Scan the records for the word "Translate". Report each line where it occurs.

EXTRACTED INFORMATION:
==============================

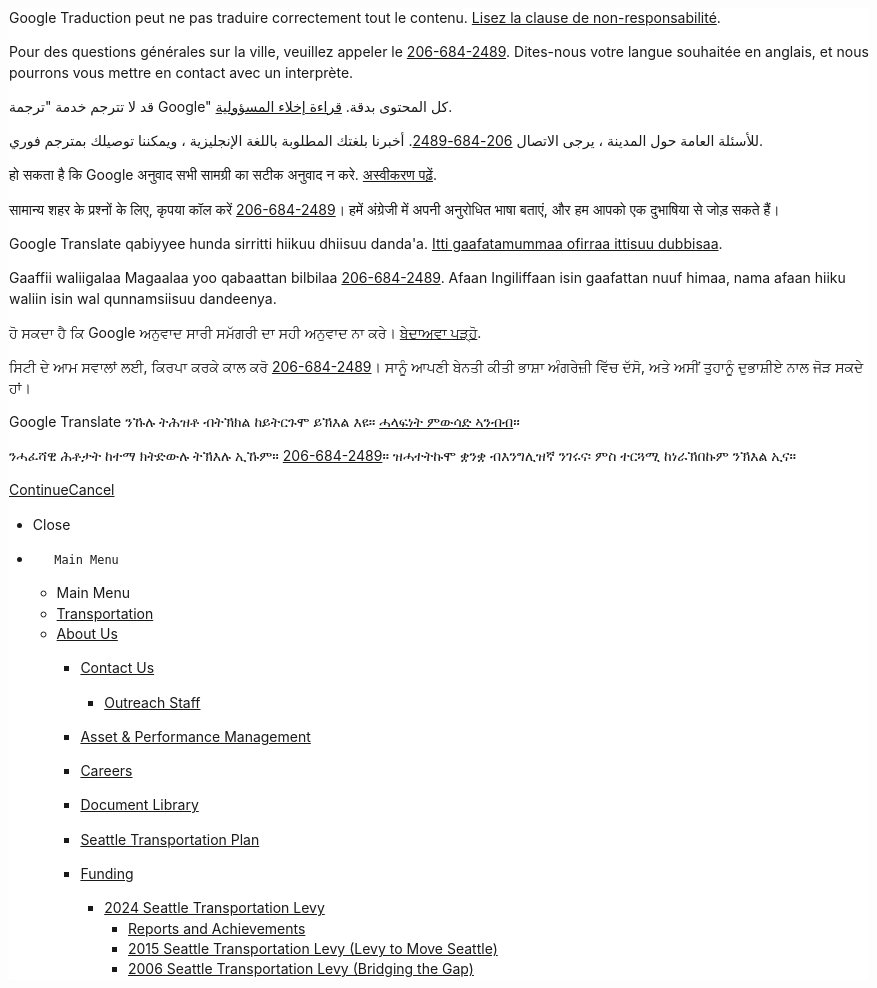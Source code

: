 Google Traduction peut ne pas traduire correctement tout le contenu. [Lisez la clause de non-responsabilité](https://www.seattle.gov/).

Pour des questions générales sur la ville, veuillez appeler le [206-684-2489](tel:206-684-2489). Dites-nous votre langue souhaitée en anglais, et nous pourrons vous mettre en contact avec un interprète.

قد لا تترجم خدمة "ترجمة Google" كل المحتوى بدقة. [قراءة إخلاء المسؤولية](https://www.seattle.gov/).

للأسئلة العامة حول المدينة ، يرجى الاتصال [206-684-2489](tel:206-684-2489). أخبرنا بلغتك المطلوبة باللغة الإنجليزية ، ويمكننا توصيلك بمترجم فوري.

हो सकता है कि Google अनुवाद सभी सामग्री का सटीक अनुवाद न करे. [अस्वीकरण पढ़ें](https://www.seattle.gov/).

सामान्य शहर के प्रश्नों के लिए, कृपया कॉल करें [206-684-2489](tel:206-684-2489)। हमें अंग्रेजी में अपनी अनुरोधित भाषा बताएं, और हम आपको एक दुभाषिया से जोड़ सकते हैं।

Google Translate qabiyyee hunda sirritti hiikuu dhiisuu danda'a. [Itti gaafatamummaa ofirraa ittisuu dubbisaa](https://www.seattle.gov/).

Gaaffii waliigalaa Magaalaa yoo qabaattan bilbilaa [206-684-2489](tel:206-684-2489). Afaan Ingiliffaan isin gaafattan nuuf himaa, nama afaan hiiku waliin isin wal qunnamsiisuu dandeenya.

ਹੋ ਸਕਦਾ ਹੈ ਕਿ Google ਅਨੁਵਾਦ ਸਾਰੀ ਸਮੱਗਰੀ ਦਾ ਸਹੀ ਅਨੁਵਾਦ ਨਾ ਕਰੇ। [ਬੇਦਾਅਵਾ ਪੜ੍ਹੋ](https://www.seattle.gov/).

ਸਿਟੀ ਦੇ ਆਮ ਸਵਾਲਾਂ ਲਈ, ਕਿਰਪਾ ਕਰਕੇ ਕਾਲ ਕਰੋ [206-684-2489](tel:206-684-2489)। ਸਾਨੂੰ ਆਪਣੀ ਬੇਨਤੀ ਕੀਤੀ ਭਾਸ਼ਾ ਅੰਗਰੇਜ਼ੀ ਵਿੱਚ ਦੱਸੋ, ਅਤੇ ਅਸੀਂ ਤੁਹਾਨੂੰ ਦੁਭਾਸ਼ੀਏ ਨਾਲ ਜੋੜ ਸਕਦੇ ਹਾਂ।

Google Translate ንኹሉ ትሕዝቶ ብትኽክል ከይትርጉሞ ይኽእል እዩ። [ሓላፍነት ምውሳድ ኣንብብ](https://www.seattle.gov/)።

ንሓፈሻዊ ሕቶታት ከተማ ክትድውሉ ትኽእሉ ኢኹም። [206-684-2489](tel:206-684-2489)። ዝሓተትኩሞ ቋንቋ ብእንግሊዝኛ ንገሩና፡ ምስ ተርጓሚ ከነራኽበኩም ንኽእል ኢና።

[Continue](https://www.seattle.gov/)[Cancel](https://www.seattle.gov/)

*    Close 
*        Main Menu
    *   Main Menu
    *   [Transportation](https://www.seattle.gov/transportation)
    *   [About Us](https://www.seattle.gov/transportation/about-us "Main Menu Mobile - Home About Us")
        *   [Contact Us](https://www.seattle.gov/transportation/about-us/contact-us "Main Menu Mobile - About Us Contact Us")
            *   [Outreach Staff](https://www.seattle.gov/transportation/about-us/contact-us/outreach-staff "Main Menu Mobile - Contact Us Outreach Staff")

        *   [Asset & Performance Management](https://www.seattle.gov/transportation/about-us/asset-and-performance-management "Main Menu Mobile - About Us Asset & Performance Management")
        *   [Careers](https://www.seattle.gov/transportation/about-us/careers "Main Menu Mobile - About Us Careers")
        *   [Document Library](https://www.seattle.gov/transportation/document-library "Main Menu Mobile - About Us Document Library")
        *   [Seattle Transportation Plan](https://www.seattle.gov/transportation/about-us/seattle-transportation-plan "Main Menu Mobile - About Us Seattle Transportation Plan")
        *   [Funding](https://www.seattle.gov/transportation/about-us/funding "Main Menu Mobile - About Us Funding")
            *   [2024 Seattle Transportation Levy](https://www.seattle.gov/transportation/about-us/funding/seattle-transportation-levy "Main Menu Mobile - Funding 2024 Seattle Transportation Levy")
                *   [Reports and Achievements](https://www.seattle.gov/transportation/about-us/funding/seattle-transportation-levy/reports-and-achievements "Main Menu Mobile - 2024 Seattle Transportation Levy Reports and Achievements")
                *   [2015 Seattle Transportation Levy (Levy to Move Seattle)](https://www.seattle.gov/transportation/about-us/funding/seattle-transportation-levy/2015-seattle-transportation-levy "Main Menu Mobile - 2024 Seattle Transportation Levy 2015 Seattle Transportation Levy (Levy to Move Seattle)")
                *   [2006 Seattle Transportation Levy (Bridging the Gap)](https://www.seattle.gov/transportation/about-us/funding/seattle-transportation-levy/2006-seattle-transportation-levy "Main Menu Mobile - 2024 Seattle Transportation Levy 2006 Seattle Transportation Levy (Bridging the Gap)")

==============================

EXERCISE RESULT:
Google Translate qabiyyee hunda sirritti hiikuu dhiisuu danda'a. [Itti gaafatamummaa ofirraa ittisuu dubbisaa](https://www.seattle.gov/).
Google Translate ንኹሉ ትሕዝቶ ብትኽክል ከይትርጉሞ ይኽእል እዩ። [ሓላፍነት ምውሳድ ኣንብብ](https://www.seattle.gov/)።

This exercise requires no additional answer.